**Prompt**
Begin your copy at the line that contains "However, since we" and carry it on, exactly, to the last line of the material below.
Start of Data extracts
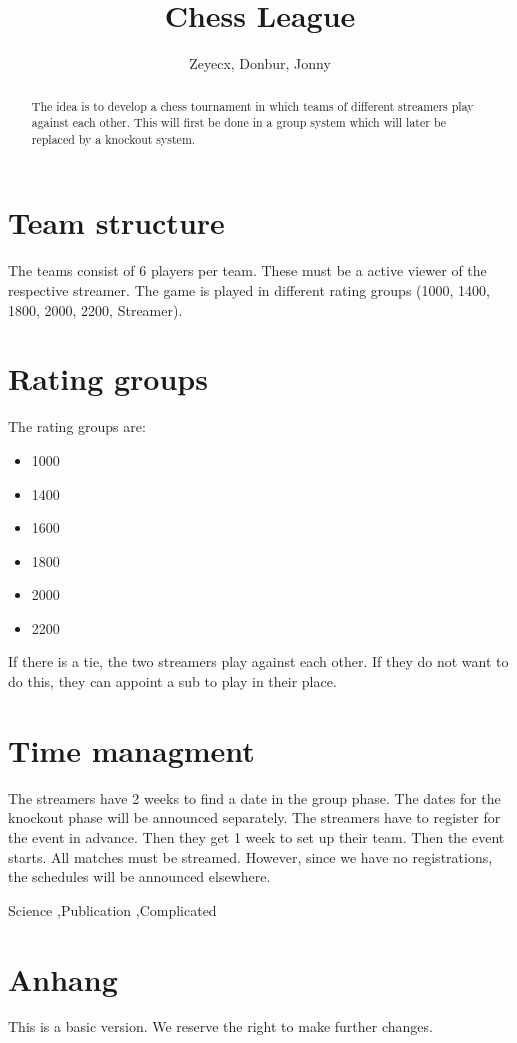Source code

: \documentclass[preprint,12pt]{elsarticle}
\begin{document}
	
\begin{frontmatter}
			
\title{Chess League}
		
		
\author{Zeyecx, Donbur, Jonny}
		
\address{German Paper}
	 
\begin{abstract}
	The idea is to develop a chess tournament in which teams of different streamers play against each other.
	This will first be done in a group system which will later be replaced by a knockout system. 
\end{abstract}
\end{frontmatter}
\linenumbers
\section{Team structure}
The teams consist of 6 players per team. These must be a active viewer of the respective streamer. 
The game is played in different rating groups (1000, 1400, 1800, 2000, 2200, Streamer).

\section{Rating groups}

The rating groups are:
\begin{itemize}
	\item 1000
	\item 1400 
	\item 1600
	\item 1800
	\item 2000
	\item 2200
\end{itemize}
If there is a tie, the two streamers play against each other. If they do not want to do this, they can appoint a sub to play in their place.

\section{Time managment}
The streamers have 2 weeks to find a date in the group phase. The dates for the knockout phase will be announced separately.
The streamers have to register for the event in advance. Then they get 1 week to set up their team.
Then the event starts.
All matches must be streamed.
However, since we have no registrations, the schedules will be announced elsewhere.
\begin{keyword}
	Science \sep Publication \sep Complicated
	
	
\end{keyword}
\section{Anhang}
This is a basic version. We reserve the right to make further changes.


\linenumbers


\end{document}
End of Data extracts
**Answer to this problem**
However, since we have no registrations, the schedules will be announced elsewhere.
\begin{keyword}
	Science \sep Publication \sep Complicated
	
	
\end{keyword}
\section{Anhang}
This is a basic version. We reserve the right to make further changes.


\linenumbers


\end{document}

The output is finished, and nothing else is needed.